Dans ce diagramme la ligne pointillée indique ce qui serait une variation uniforme et correcte si l'augmentation était contrôlée, en acceptant que la variation des deux premières années soit normative.

En observant les données présentées jusqu'ici on est porté à juger qu'un total de 47 élèves par Frère est un chiffre qui se trouve encore dans les possibilités de fournir à chacun des élèves une attention suffisante, en lui donnant une formation selon l'évangile. Avec cette distribution, dirait-on, la Congrégation peut accomplir la note caractéristique des écoles catholiques voulue par le Saint-Père. Mais il faut situer ces données dans, une juste place en leur donnant leur valeur correspondante. En effet, ce ne sont pas tous les Frères profès qui sont voués à l'enseignement. En moyenne, les dix dernières années, c'est le cas seulement de 68,3% des Frères profès.

En 1960, 68,5% des Frères profès étaient enseignants, c'est-à-dire, que 4,58 sur 10 n'étaient pas directement occupés dans l'enseignement.

En 1970, sur un total de 9.076 Frères profès, 5.536 sont directement occupés dans l'enseignement, ce qui correspond à 61,2%. Dans cette proportion, pour 10 Frères occupés dans l'enseignement, il y en a 6,3 qui ne le sont pas.

 

Le diagramme No. 4 nous montre ce qui correspond à la colonne « d », c'est-à-dire, la comparaison entre dix Frères enseignants et les Frères non enseignants correspondants.

Pour l'année 1970, la diminution de Frères enseignants a été très aiguë et trop disproportionnée par rapport à la diminution de Frères. Est-ce que ce fait indique une problématique à propos d'un conflit avec la finalité de notre vocation, puisqu'on constate que plus d'un tiers des Frères profès ne s'occupent pas directement d'enseignement (exactement le 38,8%)? Il faudrait en faire une étude plus détaillée et plus en profondeur.

 

DIAGRAMME No. 4 – VARIATION SUBIE DANS LA CROISSANCE

 

Le tableau suivant établit une comparaison entre la diminution de Frères enseignants et la variation de Frères profès annuellement. Le calcul a été élaboré de la façon suivante: par exemple, en 1967 il y avait 9.704 Frères profès et en 1968, 9.621: variation, donc de 83 Frères, égale à 0,85% du total de 1967. De même, en 1967 il y avait 7.125 Frères enseignants et l'année suivante il n'y en avait que 6.646. Variation — 475 Frères, égale à 6,79% en moins sur le total de 1967.

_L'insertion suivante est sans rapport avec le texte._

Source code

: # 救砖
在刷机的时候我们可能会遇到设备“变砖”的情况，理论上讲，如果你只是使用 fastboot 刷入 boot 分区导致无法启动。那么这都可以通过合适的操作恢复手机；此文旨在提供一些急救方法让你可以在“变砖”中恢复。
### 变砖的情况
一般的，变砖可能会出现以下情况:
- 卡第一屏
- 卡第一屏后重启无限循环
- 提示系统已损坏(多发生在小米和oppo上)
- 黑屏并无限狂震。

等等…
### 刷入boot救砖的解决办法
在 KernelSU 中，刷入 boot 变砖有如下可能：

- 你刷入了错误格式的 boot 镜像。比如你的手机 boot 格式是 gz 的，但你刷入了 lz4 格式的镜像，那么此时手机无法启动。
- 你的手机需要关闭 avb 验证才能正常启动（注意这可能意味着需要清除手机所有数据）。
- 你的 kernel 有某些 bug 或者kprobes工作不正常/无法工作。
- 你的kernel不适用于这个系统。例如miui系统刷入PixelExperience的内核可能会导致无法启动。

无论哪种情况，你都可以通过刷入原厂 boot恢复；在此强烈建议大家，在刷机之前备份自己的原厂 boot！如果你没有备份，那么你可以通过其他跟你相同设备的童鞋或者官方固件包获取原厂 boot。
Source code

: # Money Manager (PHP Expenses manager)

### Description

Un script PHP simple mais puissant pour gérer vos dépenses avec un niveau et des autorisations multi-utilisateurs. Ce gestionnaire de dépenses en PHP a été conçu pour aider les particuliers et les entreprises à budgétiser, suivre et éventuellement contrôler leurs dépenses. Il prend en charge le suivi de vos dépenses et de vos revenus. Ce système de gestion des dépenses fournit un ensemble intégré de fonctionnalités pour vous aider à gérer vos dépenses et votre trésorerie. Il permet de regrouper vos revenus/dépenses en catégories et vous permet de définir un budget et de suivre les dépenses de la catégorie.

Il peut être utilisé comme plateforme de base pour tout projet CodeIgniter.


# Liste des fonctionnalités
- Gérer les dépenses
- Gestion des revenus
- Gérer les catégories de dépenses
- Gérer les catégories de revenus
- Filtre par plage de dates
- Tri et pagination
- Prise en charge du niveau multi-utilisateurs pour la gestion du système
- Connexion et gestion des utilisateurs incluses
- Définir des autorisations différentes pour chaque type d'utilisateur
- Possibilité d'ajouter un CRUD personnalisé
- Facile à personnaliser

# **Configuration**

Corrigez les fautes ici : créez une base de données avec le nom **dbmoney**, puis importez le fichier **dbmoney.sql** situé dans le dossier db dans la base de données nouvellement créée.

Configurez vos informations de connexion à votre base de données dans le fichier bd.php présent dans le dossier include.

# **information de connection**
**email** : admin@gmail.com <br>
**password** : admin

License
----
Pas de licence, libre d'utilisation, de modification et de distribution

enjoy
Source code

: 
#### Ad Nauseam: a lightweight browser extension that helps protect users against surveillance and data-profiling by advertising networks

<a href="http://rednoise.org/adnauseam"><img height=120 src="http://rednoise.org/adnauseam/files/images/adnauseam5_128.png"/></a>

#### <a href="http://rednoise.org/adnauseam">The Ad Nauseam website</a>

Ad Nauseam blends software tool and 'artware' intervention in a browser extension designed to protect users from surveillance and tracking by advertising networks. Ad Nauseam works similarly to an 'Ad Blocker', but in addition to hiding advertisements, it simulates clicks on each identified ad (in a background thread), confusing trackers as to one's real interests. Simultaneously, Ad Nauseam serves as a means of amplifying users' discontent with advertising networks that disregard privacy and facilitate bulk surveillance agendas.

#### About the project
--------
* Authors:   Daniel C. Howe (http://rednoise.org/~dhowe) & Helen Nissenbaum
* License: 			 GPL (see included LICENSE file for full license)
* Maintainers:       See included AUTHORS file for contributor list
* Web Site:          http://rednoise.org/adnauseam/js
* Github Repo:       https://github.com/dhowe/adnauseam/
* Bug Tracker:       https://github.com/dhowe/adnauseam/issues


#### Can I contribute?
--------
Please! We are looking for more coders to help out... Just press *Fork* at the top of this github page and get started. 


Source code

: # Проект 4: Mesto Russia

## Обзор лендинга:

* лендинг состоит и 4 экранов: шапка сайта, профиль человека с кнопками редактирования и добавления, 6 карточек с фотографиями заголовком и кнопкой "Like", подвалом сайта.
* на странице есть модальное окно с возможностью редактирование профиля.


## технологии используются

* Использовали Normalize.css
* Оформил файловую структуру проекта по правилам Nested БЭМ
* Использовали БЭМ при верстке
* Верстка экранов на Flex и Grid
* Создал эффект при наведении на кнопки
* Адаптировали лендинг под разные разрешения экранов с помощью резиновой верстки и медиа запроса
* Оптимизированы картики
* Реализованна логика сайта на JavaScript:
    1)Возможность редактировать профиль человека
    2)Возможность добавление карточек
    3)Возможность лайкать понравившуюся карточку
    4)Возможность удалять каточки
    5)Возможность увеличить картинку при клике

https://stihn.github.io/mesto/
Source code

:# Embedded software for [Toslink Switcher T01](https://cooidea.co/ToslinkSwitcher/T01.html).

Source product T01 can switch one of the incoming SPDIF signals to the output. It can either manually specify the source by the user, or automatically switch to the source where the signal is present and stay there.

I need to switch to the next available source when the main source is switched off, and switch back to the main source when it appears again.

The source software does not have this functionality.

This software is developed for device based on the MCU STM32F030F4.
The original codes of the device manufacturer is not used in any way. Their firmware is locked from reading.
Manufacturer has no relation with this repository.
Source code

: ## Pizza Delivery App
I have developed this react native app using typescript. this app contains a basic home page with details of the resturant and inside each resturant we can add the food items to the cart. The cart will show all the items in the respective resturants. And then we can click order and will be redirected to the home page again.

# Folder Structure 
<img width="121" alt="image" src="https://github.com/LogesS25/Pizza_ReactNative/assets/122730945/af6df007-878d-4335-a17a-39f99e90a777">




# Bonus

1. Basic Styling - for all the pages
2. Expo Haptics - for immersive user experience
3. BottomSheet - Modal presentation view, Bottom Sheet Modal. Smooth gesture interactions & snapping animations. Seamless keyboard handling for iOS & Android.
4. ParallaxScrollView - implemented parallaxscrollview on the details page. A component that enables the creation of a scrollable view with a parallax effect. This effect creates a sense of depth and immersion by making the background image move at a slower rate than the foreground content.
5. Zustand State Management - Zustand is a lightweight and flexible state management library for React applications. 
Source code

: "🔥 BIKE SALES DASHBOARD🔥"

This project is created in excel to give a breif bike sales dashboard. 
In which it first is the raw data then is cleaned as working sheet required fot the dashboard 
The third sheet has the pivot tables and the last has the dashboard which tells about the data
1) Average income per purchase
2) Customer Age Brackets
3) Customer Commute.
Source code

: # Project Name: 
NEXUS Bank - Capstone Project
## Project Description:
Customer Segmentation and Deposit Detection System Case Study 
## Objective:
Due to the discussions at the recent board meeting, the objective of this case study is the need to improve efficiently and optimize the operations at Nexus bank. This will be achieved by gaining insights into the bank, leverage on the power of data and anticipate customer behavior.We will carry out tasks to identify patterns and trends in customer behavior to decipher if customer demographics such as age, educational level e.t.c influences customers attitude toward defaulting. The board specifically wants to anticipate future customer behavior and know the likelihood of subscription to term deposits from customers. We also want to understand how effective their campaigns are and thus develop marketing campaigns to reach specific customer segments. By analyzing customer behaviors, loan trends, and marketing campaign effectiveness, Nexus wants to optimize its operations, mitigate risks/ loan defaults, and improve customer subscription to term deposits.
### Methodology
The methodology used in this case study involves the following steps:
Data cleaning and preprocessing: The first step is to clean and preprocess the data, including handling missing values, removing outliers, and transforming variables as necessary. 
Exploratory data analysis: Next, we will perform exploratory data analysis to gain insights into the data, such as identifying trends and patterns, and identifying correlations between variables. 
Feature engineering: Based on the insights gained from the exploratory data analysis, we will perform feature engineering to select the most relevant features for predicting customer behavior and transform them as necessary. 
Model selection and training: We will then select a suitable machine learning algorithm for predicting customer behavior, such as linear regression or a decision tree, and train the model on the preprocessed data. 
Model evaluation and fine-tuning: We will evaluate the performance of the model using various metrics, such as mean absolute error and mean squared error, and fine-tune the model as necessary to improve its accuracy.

Après ce calcul on a établi un indice de déséquilibre pour déterminer comment la variation pouvait être interprétée, mais on a vu que l'accentuation des données dans un sens ou dans l'autre ne permettait pas d'établir une interprétation juste, et que, plutôt, cette variation, dénotait, un manque complet de planification.

Le tableau, et puis le diagramme nous aideront à mieux comprendre cette situation qui, sans doute, nous met dans une problématique nouvelle, selon ce qu'on va expliquer après.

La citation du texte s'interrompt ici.